I have a brief, but very vivid recollection of Canon Rawnsley towards the end of his life.

My father, Jack Hardisty, was a farm worker and quarry-man in Grasmere. He was brought up in a large family at Turn How, a cottage high up between Steel Fell and Helm Crag, by the fall gate on the track through Greenburn to Borrowdale.

Five of the Hardisty brothers joined up during the First World War and four of them fought in France. Two, my father and his brother Josh, were killed.

In 1917 Canon Rawnsley wrote a poem to Grandma Hardisty and her sons. I have a completely isolated, but sharp recollection of this large old man towering above my two sisters and I (we were all under five) in this tiny room where we lived with my widowed mother at Down End, Grasmere.

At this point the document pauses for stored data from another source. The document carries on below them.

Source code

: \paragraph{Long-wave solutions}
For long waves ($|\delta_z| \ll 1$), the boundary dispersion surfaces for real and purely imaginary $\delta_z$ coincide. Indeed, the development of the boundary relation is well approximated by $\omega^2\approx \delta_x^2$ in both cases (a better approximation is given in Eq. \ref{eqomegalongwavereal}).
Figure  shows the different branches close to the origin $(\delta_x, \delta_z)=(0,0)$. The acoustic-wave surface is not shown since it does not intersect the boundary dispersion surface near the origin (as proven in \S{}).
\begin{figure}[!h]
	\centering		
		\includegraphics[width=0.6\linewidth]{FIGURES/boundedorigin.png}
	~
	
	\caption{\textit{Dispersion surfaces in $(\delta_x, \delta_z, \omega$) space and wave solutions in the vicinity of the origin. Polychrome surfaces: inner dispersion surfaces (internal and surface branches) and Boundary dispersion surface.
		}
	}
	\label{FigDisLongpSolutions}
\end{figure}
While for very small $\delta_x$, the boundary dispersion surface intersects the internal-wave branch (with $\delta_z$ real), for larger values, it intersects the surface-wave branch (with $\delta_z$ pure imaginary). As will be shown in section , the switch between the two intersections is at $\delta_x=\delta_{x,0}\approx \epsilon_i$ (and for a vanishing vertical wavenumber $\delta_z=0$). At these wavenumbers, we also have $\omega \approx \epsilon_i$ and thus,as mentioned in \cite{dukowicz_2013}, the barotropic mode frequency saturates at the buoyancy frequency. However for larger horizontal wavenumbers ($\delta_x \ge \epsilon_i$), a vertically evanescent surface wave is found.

I think he must have been gathering background for the poem. He was very irascible, I distinctly remember him saying sternly “Can you not keep this child quiet”, because one of my sisters was crying.

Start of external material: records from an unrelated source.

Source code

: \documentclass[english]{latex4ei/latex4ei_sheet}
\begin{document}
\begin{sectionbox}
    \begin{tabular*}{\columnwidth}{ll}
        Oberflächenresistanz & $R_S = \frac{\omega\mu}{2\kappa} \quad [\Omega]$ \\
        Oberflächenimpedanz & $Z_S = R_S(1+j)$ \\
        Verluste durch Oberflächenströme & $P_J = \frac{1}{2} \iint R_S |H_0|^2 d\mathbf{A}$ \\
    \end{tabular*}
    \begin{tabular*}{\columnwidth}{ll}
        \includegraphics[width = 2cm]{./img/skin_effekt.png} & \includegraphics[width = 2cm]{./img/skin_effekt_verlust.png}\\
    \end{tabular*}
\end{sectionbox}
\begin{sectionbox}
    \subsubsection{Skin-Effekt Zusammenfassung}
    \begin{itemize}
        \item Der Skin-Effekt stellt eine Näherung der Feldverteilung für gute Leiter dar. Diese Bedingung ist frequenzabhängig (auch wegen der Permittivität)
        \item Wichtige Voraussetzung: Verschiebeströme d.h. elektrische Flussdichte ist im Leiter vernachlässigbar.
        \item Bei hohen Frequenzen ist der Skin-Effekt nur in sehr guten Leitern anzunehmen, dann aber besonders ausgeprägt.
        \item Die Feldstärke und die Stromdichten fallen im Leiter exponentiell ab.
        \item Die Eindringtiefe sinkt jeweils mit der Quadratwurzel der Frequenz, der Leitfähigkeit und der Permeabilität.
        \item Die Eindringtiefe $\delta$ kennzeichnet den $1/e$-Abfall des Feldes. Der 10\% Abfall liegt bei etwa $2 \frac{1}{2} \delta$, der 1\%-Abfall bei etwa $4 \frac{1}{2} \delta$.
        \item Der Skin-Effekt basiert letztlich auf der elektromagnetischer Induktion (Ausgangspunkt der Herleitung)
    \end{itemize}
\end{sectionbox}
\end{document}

I do not know why this single incident has remained so clearly in my mind. I do know that all my life I have equated the visual appearance of God with this picture I have of Canon Rawnsley in that room on that occasion.

I have a framed copy of the poem . . . It is typed and has the signature H. D. Rawnsley, Allan Bank, August, 1917.

 

To the Mother of Four Sons Gone to War

Sergeant Joshua Hardisty M.M. 11th Battalion Border Regt., fell in action Nov. 18th; John Hardisty 1st Border Regt., fell in action July 30th, 1916. Two brothers, Harry and Walter, are still at the front.

Mother of four sons gone to the war
        Hark: how the stream mourns loud in the hollow
Two have fallen in fields afar
        Two still the foemen follow.

 Was it for this you reared each boy
        In the calm of the dale and peace of the mountains
For this, their young hearts leapt with joy
        And rush of Greenburn’s fountains.

 For this that they borrowed strength of the hills
        And freedom born of the torrent’s foaming,
The sycamore buds and the daffodils
        And cuckoo’s call in the gloaming.

So nursed in their hearts the love of home,
        That swift when they heard our England calling,
They answered. “O Mother we come, we come.”
        Left painter’s work and walling.

For this, in defence of Grasmere vale
        They topped the parapet, bombed the trenches
Endured the terrible shrapnel hail,
        Blood, mud, and the battle-stenches.

For this, from the cottage beneath Helm-Crag
        And not for the sake of a medal’s glory
They went to offer their lives for the Flag
        And Honour’s ancient story ?

Weep not mother; rejoice with pride!
        No more the stream mourns loud in the hollow
But it roars applause for the twain who died
        And twain who the foemen follow.

 [Note: Mrs Hardisty’s youngest son James is also in training.]